On 03/03/2014 10:39 PM, Peter Geoghegan wrote:
On Mon, Mar 3, 2014 at 6:54 PM, Andrew Dunstan <and...@dunslane.net> wrote:
My aim for 9.4, given constraints of both the development cycle and my time
budget, has been to get jsonb to a point where it has equivalent
functionality to json, so that nobody is forced to say "well I'll have to
use json because it lacks function x." For the processing functions, i.e.
those that don't generate json from non-json, this should be true with
what's proposed. The jsonb processing functions should be about as fast as,
or in some cases significantly faster than, their json equivalents. Parsing
text input takes a little longer (surprisingly little, actually), and
reserializing takes significantly longer - I haven't had a chance to look
and see if we can improve that. Both of these are more or less expected
results.
Okay, that's fine. I'm sure that jsonb has some value without
hstore-style indexing. That isn't really in question. What is in
question is why you would choose to give up on those capabilities.


Who has given up?

I did as much as I could given the time constraints I mentioned. That's the way Postgres works. People do what they can.

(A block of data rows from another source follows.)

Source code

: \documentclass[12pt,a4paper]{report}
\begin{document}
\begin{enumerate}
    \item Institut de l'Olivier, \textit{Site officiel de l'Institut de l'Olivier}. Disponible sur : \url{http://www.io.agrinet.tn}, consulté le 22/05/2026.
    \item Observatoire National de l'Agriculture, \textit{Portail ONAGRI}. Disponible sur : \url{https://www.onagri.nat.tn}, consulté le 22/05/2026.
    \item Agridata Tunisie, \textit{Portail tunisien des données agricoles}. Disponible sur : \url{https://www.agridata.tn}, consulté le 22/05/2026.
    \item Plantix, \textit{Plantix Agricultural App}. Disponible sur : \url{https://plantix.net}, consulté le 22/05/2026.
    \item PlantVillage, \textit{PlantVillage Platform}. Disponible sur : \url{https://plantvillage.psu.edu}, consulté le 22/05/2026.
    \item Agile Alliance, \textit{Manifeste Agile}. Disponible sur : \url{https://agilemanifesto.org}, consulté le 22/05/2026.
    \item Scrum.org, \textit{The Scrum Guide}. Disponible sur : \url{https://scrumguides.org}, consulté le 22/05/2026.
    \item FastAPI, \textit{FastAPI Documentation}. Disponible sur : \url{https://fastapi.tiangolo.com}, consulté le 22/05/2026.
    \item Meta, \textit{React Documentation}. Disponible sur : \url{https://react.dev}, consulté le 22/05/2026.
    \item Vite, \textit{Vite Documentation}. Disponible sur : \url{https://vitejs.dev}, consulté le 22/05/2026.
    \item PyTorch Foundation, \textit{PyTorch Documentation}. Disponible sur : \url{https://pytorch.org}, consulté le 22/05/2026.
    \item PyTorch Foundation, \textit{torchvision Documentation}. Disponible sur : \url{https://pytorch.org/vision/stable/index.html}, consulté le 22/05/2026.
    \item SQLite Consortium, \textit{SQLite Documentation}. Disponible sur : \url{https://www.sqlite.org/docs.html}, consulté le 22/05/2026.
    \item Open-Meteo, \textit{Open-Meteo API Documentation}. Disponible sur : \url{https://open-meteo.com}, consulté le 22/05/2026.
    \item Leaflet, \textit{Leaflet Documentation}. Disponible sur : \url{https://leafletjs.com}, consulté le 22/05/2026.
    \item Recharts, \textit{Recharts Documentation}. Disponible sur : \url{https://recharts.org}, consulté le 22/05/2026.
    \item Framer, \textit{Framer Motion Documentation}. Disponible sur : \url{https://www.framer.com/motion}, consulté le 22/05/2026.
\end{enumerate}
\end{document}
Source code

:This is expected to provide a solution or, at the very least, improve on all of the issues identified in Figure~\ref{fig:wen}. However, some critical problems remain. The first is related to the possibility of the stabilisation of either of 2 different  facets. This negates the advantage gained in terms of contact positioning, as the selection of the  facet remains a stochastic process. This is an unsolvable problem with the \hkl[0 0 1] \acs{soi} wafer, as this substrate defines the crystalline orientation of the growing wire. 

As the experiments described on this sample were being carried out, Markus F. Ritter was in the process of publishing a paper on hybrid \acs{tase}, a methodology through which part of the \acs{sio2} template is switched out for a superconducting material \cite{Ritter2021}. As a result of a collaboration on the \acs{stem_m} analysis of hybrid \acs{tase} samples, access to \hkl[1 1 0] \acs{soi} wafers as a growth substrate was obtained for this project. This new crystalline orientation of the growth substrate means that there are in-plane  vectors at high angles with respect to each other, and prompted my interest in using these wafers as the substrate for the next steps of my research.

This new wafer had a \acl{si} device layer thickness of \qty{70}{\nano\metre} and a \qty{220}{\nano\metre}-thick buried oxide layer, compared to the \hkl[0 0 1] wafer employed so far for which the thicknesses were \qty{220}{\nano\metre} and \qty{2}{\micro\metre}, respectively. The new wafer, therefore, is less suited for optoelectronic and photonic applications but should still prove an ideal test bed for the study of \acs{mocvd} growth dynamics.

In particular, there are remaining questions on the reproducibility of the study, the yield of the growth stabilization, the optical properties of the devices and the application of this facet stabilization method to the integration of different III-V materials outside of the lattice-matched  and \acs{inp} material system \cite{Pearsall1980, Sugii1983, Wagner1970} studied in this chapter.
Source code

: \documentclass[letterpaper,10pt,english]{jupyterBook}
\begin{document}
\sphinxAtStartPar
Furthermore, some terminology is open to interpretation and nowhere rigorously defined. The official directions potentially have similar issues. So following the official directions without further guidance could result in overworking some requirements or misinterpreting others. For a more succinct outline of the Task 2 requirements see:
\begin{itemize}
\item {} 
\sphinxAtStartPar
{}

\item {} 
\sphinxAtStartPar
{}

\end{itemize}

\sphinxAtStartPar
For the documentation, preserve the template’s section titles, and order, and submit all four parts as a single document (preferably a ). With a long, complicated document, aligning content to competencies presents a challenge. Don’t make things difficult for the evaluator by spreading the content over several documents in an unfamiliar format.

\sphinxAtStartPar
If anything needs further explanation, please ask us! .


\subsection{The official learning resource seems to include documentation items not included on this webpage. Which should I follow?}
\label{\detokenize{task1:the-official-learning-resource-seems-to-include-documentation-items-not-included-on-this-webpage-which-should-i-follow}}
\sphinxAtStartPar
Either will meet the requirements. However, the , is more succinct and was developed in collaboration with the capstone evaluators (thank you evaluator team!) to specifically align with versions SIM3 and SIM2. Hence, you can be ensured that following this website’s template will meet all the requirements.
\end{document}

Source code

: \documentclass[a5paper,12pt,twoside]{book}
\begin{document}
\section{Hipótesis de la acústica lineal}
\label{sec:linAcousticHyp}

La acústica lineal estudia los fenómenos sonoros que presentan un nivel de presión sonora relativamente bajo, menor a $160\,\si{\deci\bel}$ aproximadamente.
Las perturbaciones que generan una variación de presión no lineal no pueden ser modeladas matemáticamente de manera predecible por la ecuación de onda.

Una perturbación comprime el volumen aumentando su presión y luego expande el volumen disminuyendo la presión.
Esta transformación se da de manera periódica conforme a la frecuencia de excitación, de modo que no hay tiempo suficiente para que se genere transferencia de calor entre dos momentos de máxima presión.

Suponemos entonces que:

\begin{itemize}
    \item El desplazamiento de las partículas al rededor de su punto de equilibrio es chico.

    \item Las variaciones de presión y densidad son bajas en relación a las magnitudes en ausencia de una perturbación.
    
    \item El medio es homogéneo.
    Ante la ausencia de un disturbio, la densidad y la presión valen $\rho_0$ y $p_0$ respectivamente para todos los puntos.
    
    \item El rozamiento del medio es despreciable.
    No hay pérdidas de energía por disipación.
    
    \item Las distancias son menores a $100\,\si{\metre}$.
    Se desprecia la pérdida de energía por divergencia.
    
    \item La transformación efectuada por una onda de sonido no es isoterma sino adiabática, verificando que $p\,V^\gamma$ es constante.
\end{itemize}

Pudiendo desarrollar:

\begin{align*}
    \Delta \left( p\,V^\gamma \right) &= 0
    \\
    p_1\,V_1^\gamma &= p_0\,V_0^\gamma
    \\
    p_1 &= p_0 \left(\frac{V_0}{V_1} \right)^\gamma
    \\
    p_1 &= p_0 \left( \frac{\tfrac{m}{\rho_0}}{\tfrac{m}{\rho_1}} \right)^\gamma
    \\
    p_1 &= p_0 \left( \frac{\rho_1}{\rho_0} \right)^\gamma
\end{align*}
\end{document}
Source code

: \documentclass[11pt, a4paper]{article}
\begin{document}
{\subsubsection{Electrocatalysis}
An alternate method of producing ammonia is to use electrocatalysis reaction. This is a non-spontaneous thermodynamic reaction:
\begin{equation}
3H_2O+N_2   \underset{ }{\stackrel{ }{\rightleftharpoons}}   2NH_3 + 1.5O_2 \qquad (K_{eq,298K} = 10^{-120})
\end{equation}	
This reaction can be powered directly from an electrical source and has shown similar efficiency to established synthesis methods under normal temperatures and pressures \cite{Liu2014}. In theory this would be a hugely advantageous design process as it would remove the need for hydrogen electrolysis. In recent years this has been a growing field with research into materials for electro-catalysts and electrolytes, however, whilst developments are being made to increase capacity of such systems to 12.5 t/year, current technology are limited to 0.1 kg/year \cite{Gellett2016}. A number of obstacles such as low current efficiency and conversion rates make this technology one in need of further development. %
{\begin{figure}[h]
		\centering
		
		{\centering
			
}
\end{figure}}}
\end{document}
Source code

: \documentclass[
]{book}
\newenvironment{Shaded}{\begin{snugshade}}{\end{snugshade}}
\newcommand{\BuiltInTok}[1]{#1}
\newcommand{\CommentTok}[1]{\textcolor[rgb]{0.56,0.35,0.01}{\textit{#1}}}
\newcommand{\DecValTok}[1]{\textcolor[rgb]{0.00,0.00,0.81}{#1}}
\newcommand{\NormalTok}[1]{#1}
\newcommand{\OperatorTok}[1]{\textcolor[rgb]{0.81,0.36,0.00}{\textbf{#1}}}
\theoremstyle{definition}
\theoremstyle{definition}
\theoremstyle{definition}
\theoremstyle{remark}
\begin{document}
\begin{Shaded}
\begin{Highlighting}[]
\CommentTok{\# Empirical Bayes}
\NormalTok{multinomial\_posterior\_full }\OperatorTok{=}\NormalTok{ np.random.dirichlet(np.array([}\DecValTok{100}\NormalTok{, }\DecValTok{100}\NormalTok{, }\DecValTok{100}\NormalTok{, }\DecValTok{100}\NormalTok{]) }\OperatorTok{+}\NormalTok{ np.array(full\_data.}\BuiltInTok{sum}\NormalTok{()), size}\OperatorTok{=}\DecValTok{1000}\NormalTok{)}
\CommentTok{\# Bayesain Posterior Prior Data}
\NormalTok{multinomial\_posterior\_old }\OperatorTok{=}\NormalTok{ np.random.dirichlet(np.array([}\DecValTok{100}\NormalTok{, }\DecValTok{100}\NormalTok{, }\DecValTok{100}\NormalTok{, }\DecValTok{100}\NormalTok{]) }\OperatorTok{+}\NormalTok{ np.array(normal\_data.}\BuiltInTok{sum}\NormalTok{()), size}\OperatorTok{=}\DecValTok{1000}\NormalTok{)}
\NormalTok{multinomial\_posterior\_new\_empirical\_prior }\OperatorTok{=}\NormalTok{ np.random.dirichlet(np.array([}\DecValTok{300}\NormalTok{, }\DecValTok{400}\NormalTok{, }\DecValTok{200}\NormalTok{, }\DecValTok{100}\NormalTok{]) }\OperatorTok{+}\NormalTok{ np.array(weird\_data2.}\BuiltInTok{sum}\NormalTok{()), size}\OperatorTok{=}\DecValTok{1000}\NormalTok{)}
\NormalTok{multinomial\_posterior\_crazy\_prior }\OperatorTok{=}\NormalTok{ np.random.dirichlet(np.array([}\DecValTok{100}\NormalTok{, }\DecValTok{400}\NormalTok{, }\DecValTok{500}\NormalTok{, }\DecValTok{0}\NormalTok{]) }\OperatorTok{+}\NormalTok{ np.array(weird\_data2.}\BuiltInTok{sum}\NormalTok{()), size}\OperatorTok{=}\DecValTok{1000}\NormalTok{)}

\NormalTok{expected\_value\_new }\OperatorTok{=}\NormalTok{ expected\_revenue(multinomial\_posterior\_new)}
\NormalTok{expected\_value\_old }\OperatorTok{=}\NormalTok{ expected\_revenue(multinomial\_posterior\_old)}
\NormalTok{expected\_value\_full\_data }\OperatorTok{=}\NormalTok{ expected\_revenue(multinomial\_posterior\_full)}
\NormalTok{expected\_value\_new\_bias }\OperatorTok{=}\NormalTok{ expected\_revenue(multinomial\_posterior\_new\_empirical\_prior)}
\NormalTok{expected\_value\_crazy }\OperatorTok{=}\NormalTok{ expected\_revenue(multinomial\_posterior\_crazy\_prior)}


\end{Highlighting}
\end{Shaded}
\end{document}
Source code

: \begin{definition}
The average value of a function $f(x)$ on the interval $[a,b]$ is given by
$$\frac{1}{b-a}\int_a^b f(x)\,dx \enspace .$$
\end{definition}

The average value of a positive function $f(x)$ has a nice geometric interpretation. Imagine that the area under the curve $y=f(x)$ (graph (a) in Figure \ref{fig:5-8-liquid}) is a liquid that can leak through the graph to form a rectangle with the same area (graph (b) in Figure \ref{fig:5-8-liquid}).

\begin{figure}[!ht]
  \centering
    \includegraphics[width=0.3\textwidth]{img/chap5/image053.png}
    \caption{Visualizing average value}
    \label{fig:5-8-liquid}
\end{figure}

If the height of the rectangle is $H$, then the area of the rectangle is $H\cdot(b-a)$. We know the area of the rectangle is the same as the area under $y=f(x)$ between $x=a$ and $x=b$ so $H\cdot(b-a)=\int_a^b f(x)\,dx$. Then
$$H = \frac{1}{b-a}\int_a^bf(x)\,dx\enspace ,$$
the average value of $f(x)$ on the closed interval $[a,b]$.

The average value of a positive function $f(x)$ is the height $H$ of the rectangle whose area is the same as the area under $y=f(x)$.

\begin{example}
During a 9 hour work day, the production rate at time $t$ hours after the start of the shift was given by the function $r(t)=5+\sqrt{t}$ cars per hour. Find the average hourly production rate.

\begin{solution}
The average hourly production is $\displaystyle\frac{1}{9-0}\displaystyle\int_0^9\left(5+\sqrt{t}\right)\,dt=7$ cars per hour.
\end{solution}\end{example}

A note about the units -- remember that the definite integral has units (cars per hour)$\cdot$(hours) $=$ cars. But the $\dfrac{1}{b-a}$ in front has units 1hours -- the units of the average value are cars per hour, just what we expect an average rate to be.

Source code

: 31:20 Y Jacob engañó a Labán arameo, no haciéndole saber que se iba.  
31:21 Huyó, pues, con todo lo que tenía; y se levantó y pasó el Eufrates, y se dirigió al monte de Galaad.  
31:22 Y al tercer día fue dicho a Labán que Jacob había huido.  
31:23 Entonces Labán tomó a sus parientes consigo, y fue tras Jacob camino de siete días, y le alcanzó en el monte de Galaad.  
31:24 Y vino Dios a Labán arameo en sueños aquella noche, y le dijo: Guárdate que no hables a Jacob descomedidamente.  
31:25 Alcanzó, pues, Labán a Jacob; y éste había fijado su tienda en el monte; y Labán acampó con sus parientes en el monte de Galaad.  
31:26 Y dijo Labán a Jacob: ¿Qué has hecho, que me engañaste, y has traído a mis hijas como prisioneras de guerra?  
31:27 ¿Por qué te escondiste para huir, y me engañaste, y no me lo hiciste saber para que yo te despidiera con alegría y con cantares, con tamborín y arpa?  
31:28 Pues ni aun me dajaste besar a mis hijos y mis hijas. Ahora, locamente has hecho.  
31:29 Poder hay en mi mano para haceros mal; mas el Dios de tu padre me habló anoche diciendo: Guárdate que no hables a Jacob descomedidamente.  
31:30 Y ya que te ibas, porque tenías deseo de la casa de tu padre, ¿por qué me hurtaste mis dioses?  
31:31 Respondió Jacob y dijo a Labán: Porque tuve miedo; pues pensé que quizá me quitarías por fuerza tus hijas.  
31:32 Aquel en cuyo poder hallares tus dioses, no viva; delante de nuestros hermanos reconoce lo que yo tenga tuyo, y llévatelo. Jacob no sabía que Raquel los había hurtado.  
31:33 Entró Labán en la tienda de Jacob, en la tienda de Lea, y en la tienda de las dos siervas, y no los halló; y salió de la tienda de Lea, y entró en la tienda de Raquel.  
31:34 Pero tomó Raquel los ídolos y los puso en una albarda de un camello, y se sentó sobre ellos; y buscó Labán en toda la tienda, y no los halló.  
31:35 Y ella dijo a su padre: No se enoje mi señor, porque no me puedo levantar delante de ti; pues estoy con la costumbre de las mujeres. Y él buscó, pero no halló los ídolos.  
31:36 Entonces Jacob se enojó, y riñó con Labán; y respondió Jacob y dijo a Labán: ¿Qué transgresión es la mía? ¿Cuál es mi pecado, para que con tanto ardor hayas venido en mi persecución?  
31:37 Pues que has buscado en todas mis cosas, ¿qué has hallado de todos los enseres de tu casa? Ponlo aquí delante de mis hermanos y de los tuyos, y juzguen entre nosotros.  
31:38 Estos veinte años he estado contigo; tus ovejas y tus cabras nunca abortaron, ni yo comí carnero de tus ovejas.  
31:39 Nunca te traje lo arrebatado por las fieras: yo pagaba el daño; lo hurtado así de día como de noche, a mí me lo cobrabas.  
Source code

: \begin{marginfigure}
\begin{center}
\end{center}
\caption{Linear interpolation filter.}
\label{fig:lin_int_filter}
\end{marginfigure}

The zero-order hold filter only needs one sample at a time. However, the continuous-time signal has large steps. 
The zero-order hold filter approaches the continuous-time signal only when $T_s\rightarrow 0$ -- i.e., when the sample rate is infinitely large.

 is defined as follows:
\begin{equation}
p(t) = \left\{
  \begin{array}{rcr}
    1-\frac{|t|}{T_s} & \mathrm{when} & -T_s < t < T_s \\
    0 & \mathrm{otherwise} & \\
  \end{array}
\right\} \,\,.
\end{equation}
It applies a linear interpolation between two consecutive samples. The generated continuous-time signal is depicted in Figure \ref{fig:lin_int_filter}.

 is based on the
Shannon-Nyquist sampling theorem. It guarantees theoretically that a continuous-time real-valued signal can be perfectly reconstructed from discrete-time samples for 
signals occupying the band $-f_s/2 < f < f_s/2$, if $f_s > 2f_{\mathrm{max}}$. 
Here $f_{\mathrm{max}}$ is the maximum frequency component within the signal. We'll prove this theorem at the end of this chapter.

For 9.5 I would hope that we have at least the equivalent of the proposed
hstore classes.
But the equivalent code to the proposed hstore operator classes is
*exactly the same* C code. The two types are fully binary coercible in
the patch, so why delay? Why is that additional step appreciably
riskier than adopting jsonb? I don't see why the functions associated
with the operators that comprise, say, the gin_hstore_ops operator
class represent much additional risk, assuming that jsonb is itself in
good shape. For example, the new hstore_contains() looks fairly
innocuous compared to much of the code you are apparently intent on
including in the first cut at jsonb. Have I missed something? Why are
those operators riskier than the operators you are intent on
including?


You are really jumping at conclusions as to what's in my head, conclusions that are not justified by anything I have said.

Who said they were riskier? I certainly didn't.

Of course the operators would be the same. We could have them today, by migrating the exisiting code into core and making the hstore operators use that code instead. I could probably do it in about a day (if I had a day to spare). I was actually rather expecting that they would have been put there for the jsonb type when Teodor moved some code so we could have a jsonb type. But since he didn't we find ourselves where we are today.

If that's what it will take to get agreement I will try to make it happen.



If it is true that you think that's a significant additional risk, a
risk too far, then it makes sense that you'd defer doing this. I would
like to know why that is, though, since I don't see it.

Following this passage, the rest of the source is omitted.